About this exercise: Of the material below, the lines to be retyped are those from the line containing "insensitive to scan" through the line containing "width $\sigma_h$ is", inclusive; reproduce them exactly.

Entries provided:
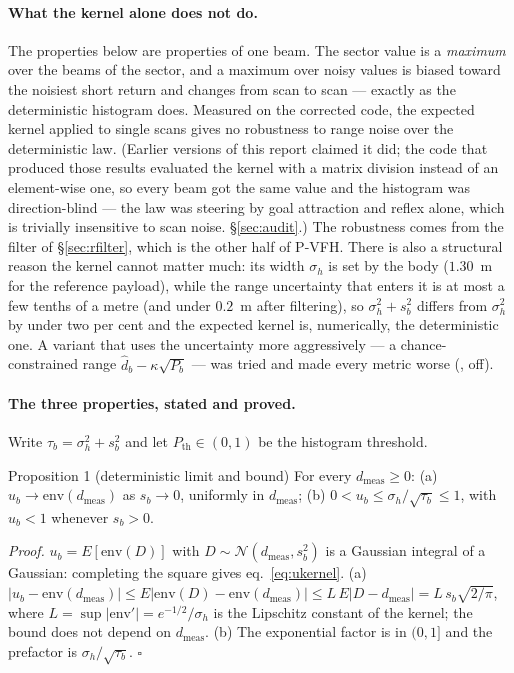 \paragraph{What the kernel alone does not do.} The properties below are
properties of one beam. The sector value is a \emph{maximum} over the
beams of the sector, and a maximum over noisy values is biased toward the
noisiest short return and changes from scan to scan --- exactly as the
deterministic histogram does. Measured on the corrected code, the
expected kernel applied to single scans gives no robustness to range
noise over the deterministic law. (Earlier versions of this report
claimed it did; the code that produced those results evaluated the kernel
with a matrix division instead of an element-wise one, so every beam got
the same value and the histogram was direction-blind --- the law was
steering by goal attraction and reflex alone, which is trivially
insensitive to scan noise. \S\ref{sec:audit}.) The robustness comes from
the filter of \S\ref{sec:rfilter}, which is the other half of P-VFH.
There is also a structural reason the kernel cannot matter much: its
width $\sigma_h$ is set by the body ($1.30$~m for the reference payload),
while the range uncertainty that enters it is at most a few tenths of a
metre (and under $0.2$~m after filtering), so
$\sigma_h^2 + s_b^2$ differs from $\sigma_h^2$ by under two per cent and
the expected kernel is, numerically, the deterministic one. A variant
that uses the uncertainty more aggressively --- a chance-constrained
range $\hat d_b - \kappa\sqrt{P_b}$ --- was tried and made every metric
worse (, off).

\paragraph{The three properties, stated and proved.} Write
$\tau_b = \sigma_h^2 + s_b^2$ and let $P_{\mathrm{th}} \in (0,1)$ be the
histogram threshold.

\begin{keybox}{Proposition 1 (deterministic limit and bound)}
For every $d_{\mathrm{meas}} \ge 0$: (a) $u_b \to
\mathrm{env}(d_{\mathrm{meas}})$ as $s_b \to 0$, uniformly in
$d_{\mathrm{meas}}$; (b) $0 < u_b \le \sigma_h/\sqrt{\tau_b} \le 1$, with
$u_b < 1$ whenever $s_b > 0$.
\end{keybox}
\emph{Proof.} $u_b = E[\mathrm{env}(D)]$ with $D \sim
\mathcal{N}(d_{\mathrm{meas}}, s_b^2)$ is a Gaussian integral of a Gaussian:
completing the square gives eq.~\eqref{eq:ukernel}. (a)
$\lvert u_b - \mathrm{env}(d_{\mathrm{meas}}) \rvert \le
E\lvert \mathrm{env}(D) - \mathrm{env}(d_{\mathrm{meas}}) \rvert \le
L\, E\lvert D - d_{\mathrm{meas}} \rvert = L\, s_b \sqrt{2/\pi}$, where
$L = \sup \lvert \mathrm{env}' \rvert = e^{-1/2}/\sigma_h$ is the Lipschitz
constant of the kernel; the bound does not depend on $d_{\mathrm{meas}}$.
(b) The exponential factor is in $(0, 1]$ and the prefactor is
$\sigma_h/\sqrt{\tau_b}$. $\square$

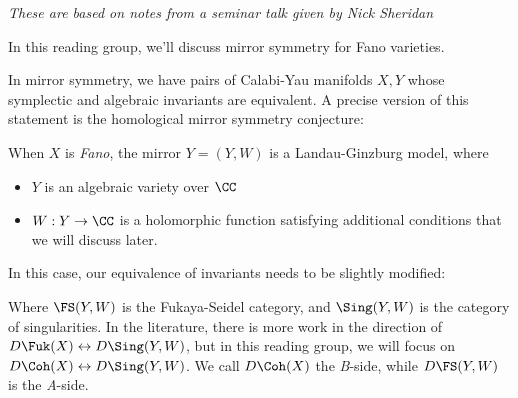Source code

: 

\emph{These are based on notes from a seminar talk given by Nick Sheridan}


In this reading group, we'll discuss mirror symmetry for Fano varieties. 

In mirror symmetry, we have pairs of Calabi-Yau manifolds $X, Y$ whose symplectic and algebraic invariants are equivalent. A precise version of this statement is the homological mirror symmetry conjecture:


When $X$ is \emph{Fano}, the mirror $Y = (Y, W)$ is a Landau-Ginzburg model, where 
\begin{itemize}
    \item $Y$ is an algebraic variety over $\CC$ 
    \item $W: Y \to \CC$ is a holomorphic function satisfying additional conditions that we will discuss later.
\end{itemize}
In this case, our equivalence of invariants needs to be slightly modified:


Where $\FS(Y, W)$ is the Fukaya-Seidel category, and $\Sing(Y, W)$ is the category of singularities. 
In the literature, there is more work in the direction of $D\Fuk(X) \leftrightarrow D\Sing(Y, W)$, but in this reading group, we will focus on $D\Coh(X)\leftrightarrow D\Sing(Y, W)$. 
We call $D\Coh(X)$ the \emph{B}-side, while $D\FS(Y, W)$ is the \emph{A}-side. 




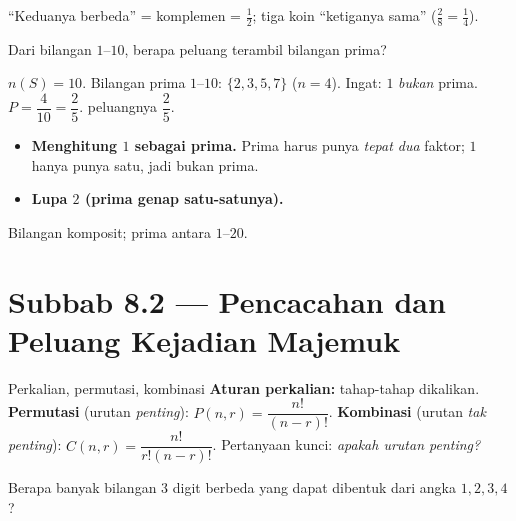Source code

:\begin{variasi}
``Keduanya berbeda'' = komplemen = $\frac12$; tiga koin ``ketiganya sama''
($\frac{2}{8}=\frac14$).
\end{variasi}

\begin{soalbox}{}
Dari bilangan $1$--$10$, berapa peluang terambil bilangan prima?
\end{soalbox}

\jawab
{} $n(S)=10$.
 Bilangan prima $1$--$10$: $\{2,3,5,7\}$ ($n=4$). Ingat: $1$
\emph{bukan} prima.
 $P=\dfrac{4}{10}=\dfrac25$.
\jadi peluangnya $\dfrac25$.

\begin{jebakan}
\begin{itemize}[leftmargin=*,topsep=2pt]
  \item \textbf{Menghitung $1$ sebagai prima.} Prima harus punya \emph{tepat
  dua} faktor; $1$ hanya punya satu, jadi bukan prima.
  \item \textbf{Lupa $2$ (prima genap satu-satunya).}
\end{itemize}
\end{jebakan}

\begin{variasi}
Bilangan komposit; prima antara $1$--$20$.
\end{variasi}

\section*{Subbab 8.2 — Pencacahan dan Peluang Kejadian Majemuk}

\begin{ingat}{Perkalian, permutasi, kombinasi}
\textbf{Aturan perkalian:} tahap-tahap dikalikan. \textbf{Permutasi} (urutan
\emph{penting}): $P(n,r)=\dfrac{n!}{(n-r)!}$. \textbf{Kombinasi} (urutan
\emph{tak penting}): $C(n,r)=\dfrac{n!}{r!(n-r)!}$. Pertanyaan kunci:
\emph{apakah urutan penting?}
\end{ingat}

\begin{soalbox}{}
Berapa banyak bilangan $3$ digit berbeda yang dapat dibentuk dari angka
$1,2,3,4$?
\end{soalbox}

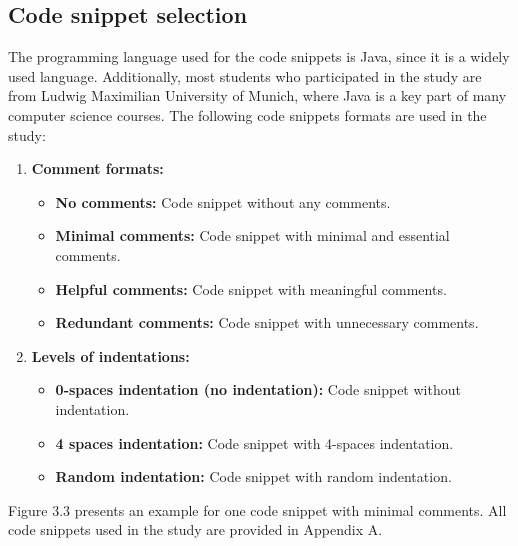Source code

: \subsection{Code snippet selection}

The programming language used for the code snippets is Java, since it is a widely used language.  Additionally, most students who participated in the study are from Ludwig Maximilian University of Munich, where Java is a key part of many computer science courses. The following code snippets formats are used in the study:



\begin{enumerate}
    \item \textbf{Comment formats:}
    \begin{itemize}
        \item \textbf{No comments:} Code snippet without any comments.
        \item \textbf{Minimal comments:} Code snippet with minimal and essential comments.
        \item \textbf{Helpful comments:} Code snippet with meaningful comments.
        \item \textbf{Redundant comments:} Code snippet with unnecessary comments.
    \end{itemize}
    
    \item \textbf{Levels of indentations:}
    \begin{itemize}
        \item \textbf{0-spaces indentation (no indentation):} Code snippet without indentation.
        \item \textbf{4 spaces indentation:} Code snippet with 4-spaces indentation.
        \item \textbf{Random indentation:} Code snippet with random indentation.
    \end{itemize}
\end{enumerate}

Figure 3.3  presents an example for one code snippet with minimal comments. All code snippets used in the study are provided in Appendix A.


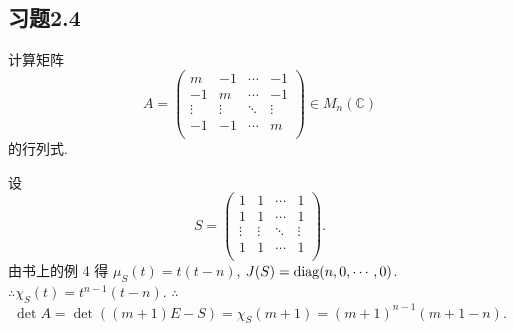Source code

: \documentclass[color=black,device=normal,lang=cn,mode=geye]{elegantnote}
\begin{document}
\subsection{习题2.4}
\begin{exercise}%
    计算矩阵
    \[A=\begin{pmatrix}
        m & -1 & \cdots & -1 \\
        -1 & m & \cdots & -1 \\
        \vdots & \vdots & \ddots & \vdots \\
        -1 & -1 & \cdots & m \\
    \end{pmatrix}\in M_n(\mathbb{C})\]
    的行列式.
\end{exercise}
\begin{solution}
    设
    \[S=\begin{pmatrix}
        1 & 1 & \cdots & 1 \\
        1 & 1 & \cdots & 1 \\
        \vdots & \vdots & \ddots & \vdots \\
        1 & 1 & \cdots & 1 \\
    \end{pmatrix}.\]
    由书上的例 4 得 $\mu_S(t)=t(t-n)$, $J(S)=\operatorname{diag}(n,0,\cdots,0)$. $\therefore\chi_S(t)=t^{n-1}(t-n)$. $\therefore$
    \[\det A=\det((m+1)E-S)=\chi_S(m+1)=(m+1)^{n-1}(m+1-n).\]
\end{solution}
\end{document}
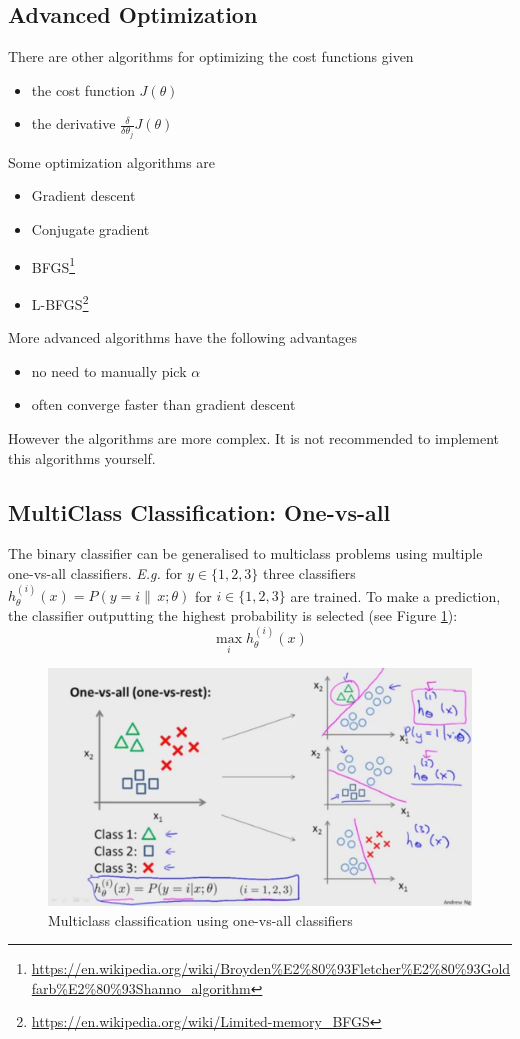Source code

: \documentclass[a4paper,twoside,10pt]{article}
\begin{document}
\subsection{Advanced Optimization}
There are other algorithms for optimizing the cost functions given
\begin{itemize}
  \item the cost function $J(\theta)$
  \item the derivative $\frac{\delta}{\delta\theta_j}J(\theta)$
\end{itemize}
Some optimization algorithms are
\begin{itemize}
  \item Gradient descent
  \item Conjugate gradient
  \item \acs{BFGS}\footnote{\url{https://en.wikipedia.org/wiki/Broyden\%E2\%80\%93Fletcher\%E2\%80\%93Goldfarb\%E2\%80\%93Shanno_algorithm}}
  \item \acs{L-BFGS}\footnote{\url{https://en.wikipedia.org/wiki/Limited-memory_BFGS}}
\end{itemize}
More advanced algorithms have the following advantages
\begin{itemize}
  \item no need to manually pick $\alpha$
  \item often converge faster than gradient descent
\end{itemize}
However the algorithms are more complex. It is not recommended to implement this algorithms yourself.

\subsection{MultiClass Classification: One-vs-all}
The binary classifier can be generalised to multiclass problems using multiple one-vs-all classifiers.
\emph{E.g.} for $y\in\{1,2,3\}$ three classifiers $h_\theta^{(i)}(x)=P(y=i\|\,x;\theta)$ for $i\in\{1,2,3\}$ are trained.
To make a prediction, the classifier outputting the highest probability is selected (see Figure \ref{fig:onevsall}):
\begin{equation*}
  \mathop{\operatorname{max}}_ih_\theta^{(i)}(x)
\end{equation*}
\begin{figure}[htbp]
  \begin{center}
    \includegraphics[width=.6\textwidth]{onevsall}
    \caption{Multiclass classification using one-vs-all classifiers\citep{andrewng}\label{fig:onevsall}}
  \end{center}
\end{figure}
\end{document}
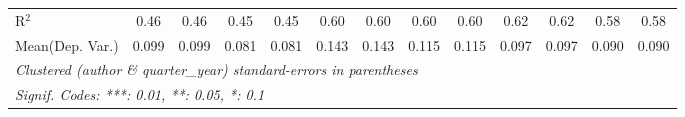 \begin{tabular}{lcccccccccccc}
   R$^2$                                    & 0.46         & 0.46     & 0.45    & 0.45     & 0.60    & 0.60         & 0.60    & 0.60          & 0.62    & 0.62         & 0.58    & 0.58\\  
Mean(Dep. Var.) & 0.099 & 0.099 & 0.081 & 0.081 & 0.143 & 0.143 & 0.115 & 0.115 & 0.097 & 0.097 & 0.090 & 0.090 \\
   \midrule \midrule
   \multicolumn{13}{l}{\emph{Clustered (author \& quarter\_year) standard-errors in parentheses}}\\
   \multicolumn{13}{l}{\emph{Signif. Codes: ***: 0.01, **: 0.05, *: 0.1}}\\
\end{tabular}
\par\endgroup
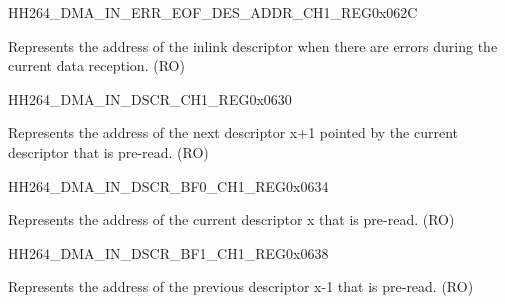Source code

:     
    \begin{register}{H}{H264\_DMA\_IN\_ERR\_EOF\_DES\_ADDR\_CH1\_REG}{0x062C}\label{regdesc:H264DMAINERREOFDESADDRCH1REG}
    \regnewline%
    \begin{regdesc}\begin{reglist}
    \label{fielddesc:H264DMAINERREOFDESADDRCH1}\item [H264\_DMA\_IN\_ERR\_EOF\_DES\_ADDR\_CH1] Represents the address of the inlink descriptor when there are errors during the current data reception. (RO)
    \end{reglist}\end{regdesc}
    \end{register}
    
    
    \begin{register}{H}{H264\_DMA\_IN\_DSCR\_CH1\_REG}{0x0630}\label{regdesc:H264DMAINDSCRCH1REG}
    \regnewline%
    \begin{regdesc}\begin{reglist}
    \label{fielddesc:H264DMAINLINKDSCRCH1}\item [H264\_DMA\_INLINK\_DSCR\_CH1] Represents the address of the next descriptor x+1 pointed by the current descriptor that is pre-read. (RO)
    \end{reglist}\end{regdesc}
    \end{register}
    
    
    \begin{register}{H}{H264\_DMA\_IN\_DSCR\_BF0\_CH1\_REG}{0x0634}\label{regdesc:H264DMAINDSCRBF0CH1REG}
    \regnewline%
    \begin{regdesc}\begin{reglist}
    \label{fielddesc:H264DMAINLINKDSCRBF0CH1}\item [H264\_DMA\_INLINK\_DSCR\_BF0\_CH1] Represents the address of the current descriptor x that is pre-read. (RO)
    \end{reglist}\end{regdesc}
    \end{register}
    
    
    \begin{register}{H}{H264\_DMA\_IN\_DSCR\_BF1\_CH1\_REG}{0x0638}\label{regdesc:H264DMAINDSCRBF1CH1REG}
    \regnewline%
    \begin{regdesc}\begin{reglist}
    \label{fielddesc:H264DMAINLINKDSCRBF1CH1}\item [H264\_DMA\_INLINK\_DSCR\_BF1\_CH1] Represents the address of the previous descriptor x-1 that is pre-read. (RO)
    \end{reglist}\end{regdesc}
    \end{register}
    
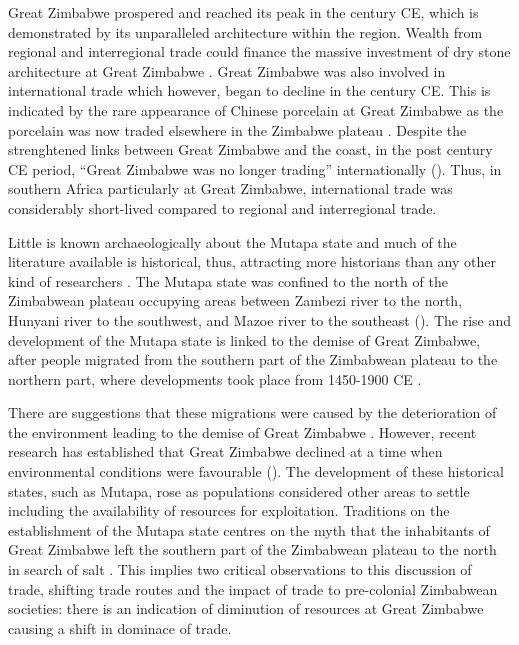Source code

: Great Zimbabwe prospered and reached its peak in the  century CE, which is demonstrated by its unparalleled architecture within the region. Wealth from regional and interregional trade could finance the massive investment of dry stone architecture at Great Zimbabwe \parencite{kim2008}.
Great Zimbabwe was also involved in international trade which however, began to decline in the  century CE. This is indicated by the rare appearance of Chinese porcelain at Great Zimbabwe as the porcelain was now traded elsewhere in the Zimbabwe plateau \parencite{pikirayi2006}.
Despite the strenghtened links between Great Zimbabwe and the coast, in the post  century CE period, \enquote{Great Zimbabwe was no longer trading} internationally (\cite[][135]{garlake1973}). Thus, in southern Africa particularly at Great Zimbabwe, international trade was considerably short-lived compared to regional and interregional trade.

Little is known archaeologically about the Mutapa state and much of the literature available is historical, thus, attracting more historians than any other kind of researchers \parencite{pikirayi1993}.
The Mutapa state was confined to the north of the Zimbabwean plateau occupying areas between Zambezi river to the north, Hunyani river to the southwest, and Mazoe river to the southeast (\cite[][1]{beach1976}).
The rise and development of the Mutapa state is linked to the demise of Great Zimbabwe, after people migrated from the southern part of the Zimbabwean plateau to the northern part, where developments took place from 1450-1900 CE \parencite{pikirayi2006}.

There are suggestions that these migrations were caused by the deterioration of the environment leading to the demise of Great Zimbabwe \parencite{huffman1972}. However, recent research has established that Great Zimbabwe declined at a time when environmental conditions were favourable (\cites{pikirayi2001}{pikirayi2006}{pikirayi2017}{chirikure2017}).
The development of these historical states, such as Mutapa, rose as populations considered other areas to settle including the availability of resources for exploitation. Traditions on the establishment of the Mutapa state centres on the myth that the inhabitants of Great Zimbabwe left the southern part of the Zimbabwean plateau to the north in search of salt \parencite{ab1961}.
This implies two critical observations to this discussion of trade, shifting trade routes and the impact of trade to pre-colonial Zimbabwean societies:
there is an indication of diminution of resources at Great Zimbabwe causing a shift in dominace of trade.

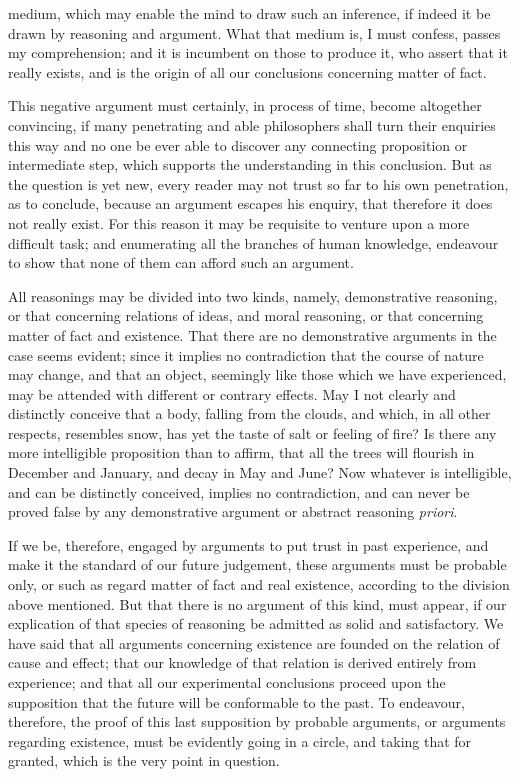 \documentclass[]{article}
\begin{document}
\begin{sectionbody}
medium, which may enable the mind to draw such an inference, if indeed it be drawn by reasoning and argument. What that medium is, I must confess, passes my comprehension; and it is incumbent on those to produce it, who assert that it really exists, and is the origin of all our conclusions concerning matter of fact.

\humeparagraph  This negative argument must certainly, in process of time, become altogether convincing, if many penetrating and able philosophers shall turn their enquiries this way and no one be ever able to discover any connecting proposition or intermediate step, which supports the understanding in this conclusion. But as the question is yet new, every reader may not trust so far to his own penetration, as to conclude, because an argument escapes his enquiry, that therefore it does not really exist. For this reason it may be requisite to venture upon a more difficult task; and enumerating all the branches of human knowledge, endeavour to show that none of them can afford such an argument.

\humeparagraph  All reasonings may be divided into two kinds, namely, demonstrative reasoning, or that concerning relations of ideas, and moral reasoning, or that concerning matter of fact and existence. That there are no demonstrative arguments in the case seems evident; since it implies no contradiction that the course of nature may change, and that an object, seemingly like those which we have experienced, may be attended with different or contrary effects. May I not clearly and distinctly conceive that a body, falling from the clouds, and which, in all other respects, resembles snow, has yet the taste of salt or feeling of fire? Is there any more intelligible proposition than to affirm, that all the trees will flourish in December and January, and decay in May and June? Now whatever is intelligible, and can be distinctly conceived, implies no contradiction, and can never be proved false by any demonstrative argument or abstract reasoning \emph{ priori}.

\humeparagraph  If we be, therefore, engaged by arguments to put trust in past experience, and make it the standard of our future judgement, these arguments must be probable only, or such as regard matter of fact and real existence, according to the division above mentioned. But that there is no argument of this kind, must appear, if our explication of that species of reasoning be admitted as solid and satisfactory. We have said that all arguments concerning existence are founded on the relation of cause and effect; that our knowledge of that relation is derived entirely from experience; and that all our experimental conclusions proceed upon the supposition that the future will be conformable to the past. To endeavour, therefore, the proof of this last supposition by probable arguments, or arguments regarding existence, must be evidently going in a circle, and taking that for granted, which is the very point in question.


\end{sectionbody}
\end{document}
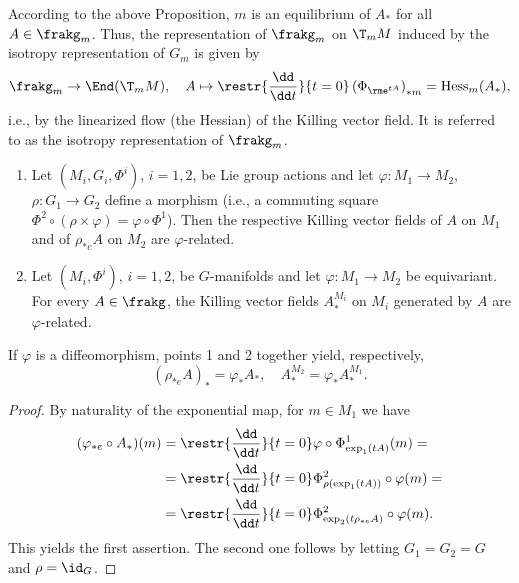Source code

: \begin{rem}
    According to the above Proposition, $m$ is an equilibrium of $A_\ast$ for all $A\in\frakg_m$. Thus, the representation of $\frakg_m$ on $\T_mM$ induced by the isotropy representation of $G_m$ is given by
    \[\frakg_m\to \End(\T_mM),\quad A\mapsto \restr{\frac{\dd}{\dd t}}{t=0} \left(\Phi_{\rme^{tA}}\right)_{\ast m}=\mathrm{Hess}_m(A_\ast),\]
    i.e., by the linearized flow (the Hessian) of the Killing vector field. It is referred to as the isotropy representation of $\frakg_m$.
\end{rem}

\begin{prop}\label{prop 6.2.4 RS1}
    \begin{enumerate}
        \item Let $(M_i,G_i,\Phi^i)$, $i=1,2$, be Lie group actions and let $\varphi:M_1\to M_2$, $\rho:G_1\to G_2$ define a morphism (i.e., a commuting square $\Phi^2\circ(\rho\times\varphi)=\varphi\circ\Phi^1$). Then the respective Killing vector fields of $A$ on $M_1$ and of $\rho_{\ast e} A$ on $M_2$ are $\varphi$-related.
        \item Let $(M_i,\Phi^i)$, $i=1,2$, be $G$-manifolds and let $\varphi:M_1\to M_2$ be equivariant. For every $A\in\frakg$, the Killing vector fields $A_\ast^{M_i}$ on $M_i$ generated by $A$ are $\varphi$-related.
    \end{enumerate}
    If $\varphi$ is a diffeomorphism, points 1 and 2 together yield, respectively,
    \[\left(\rho_{\ast e}A\right)_\ast=\varphi_{\ast}A_\ast,\quad A_\ast^{M_2}=\varphi_\ast A_\ast^{M_1}.\]
\end{prop}
\begin{proof}
    By naturality of the exponential map, for $m\in M_1$ we have
    \begin{align}
        (\varphi_{\ast e}\circ A_\ast)(m)&=\restr{\frac{\dd}{\dd t}}{t=0} \varphi\circ \Phi^1_{\exp_1(tA)}(m)=\notag\\
        &=\restr{\frac{\dd}{\dd t}}{t=0} \Phi^2_{\rho(\exp_1(tA))}\circ\varphi(m)=\notag\\
        &=\restr{\frac{\dd}{\dd t}}{t=0}\Phi^2_{\exp_2(t\rho_{\ast e}A)}\circ\varphi(m).
    \end{align}
    This yields the first assertion. The second one follows by letting $G_1=G_2=G$ and $\rho=\id_G$.
\end{proof}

Exercise response:
insensitive to scan noise. \S\ref{sec:audit}.) The robustness comes from
the filter of \S\ref{sec:rfilter}, which is the other half of P-VFH.
There is also a structural reason the kernel cannot matter much: its
width $\sigma_h$ is set by the body ($1.30$~m for the reference payload),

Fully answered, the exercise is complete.